Copy each line in the data that includes the word "functionality".

══ Source records ══

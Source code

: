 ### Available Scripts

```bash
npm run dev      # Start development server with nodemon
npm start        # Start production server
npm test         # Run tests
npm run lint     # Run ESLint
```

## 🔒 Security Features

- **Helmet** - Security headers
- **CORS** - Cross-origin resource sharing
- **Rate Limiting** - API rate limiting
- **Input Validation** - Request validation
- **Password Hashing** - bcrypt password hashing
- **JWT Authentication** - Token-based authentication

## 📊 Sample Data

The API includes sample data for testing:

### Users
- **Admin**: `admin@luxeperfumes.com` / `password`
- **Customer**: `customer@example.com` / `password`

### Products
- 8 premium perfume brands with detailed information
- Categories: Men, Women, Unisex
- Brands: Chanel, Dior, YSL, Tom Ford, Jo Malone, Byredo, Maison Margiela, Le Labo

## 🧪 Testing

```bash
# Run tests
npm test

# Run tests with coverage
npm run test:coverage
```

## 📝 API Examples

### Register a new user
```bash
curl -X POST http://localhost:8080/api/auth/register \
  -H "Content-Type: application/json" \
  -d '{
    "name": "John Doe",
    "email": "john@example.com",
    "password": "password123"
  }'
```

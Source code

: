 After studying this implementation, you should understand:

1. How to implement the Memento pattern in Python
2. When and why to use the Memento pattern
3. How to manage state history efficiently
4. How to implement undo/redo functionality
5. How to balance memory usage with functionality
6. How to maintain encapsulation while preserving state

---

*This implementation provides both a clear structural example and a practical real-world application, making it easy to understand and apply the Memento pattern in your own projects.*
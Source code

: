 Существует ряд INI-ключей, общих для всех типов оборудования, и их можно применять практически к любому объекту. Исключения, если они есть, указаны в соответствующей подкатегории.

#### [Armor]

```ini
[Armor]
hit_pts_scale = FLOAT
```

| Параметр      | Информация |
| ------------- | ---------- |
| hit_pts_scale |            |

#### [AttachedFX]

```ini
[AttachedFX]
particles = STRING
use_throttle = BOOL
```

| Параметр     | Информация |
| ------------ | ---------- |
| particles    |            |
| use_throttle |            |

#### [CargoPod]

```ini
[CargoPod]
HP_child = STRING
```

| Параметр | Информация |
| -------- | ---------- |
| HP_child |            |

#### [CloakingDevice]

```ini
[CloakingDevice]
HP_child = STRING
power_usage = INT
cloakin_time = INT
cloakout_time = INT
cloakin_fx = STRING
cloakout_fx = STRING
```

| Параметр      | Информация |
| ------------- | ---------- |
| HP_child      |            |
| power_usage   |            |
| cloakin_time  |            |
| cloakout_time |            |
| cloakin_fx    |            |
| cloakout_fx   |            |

═══

* [Finished exercise]
4. How to implement undo/redo functionality
5. How to balance memory usage with functionality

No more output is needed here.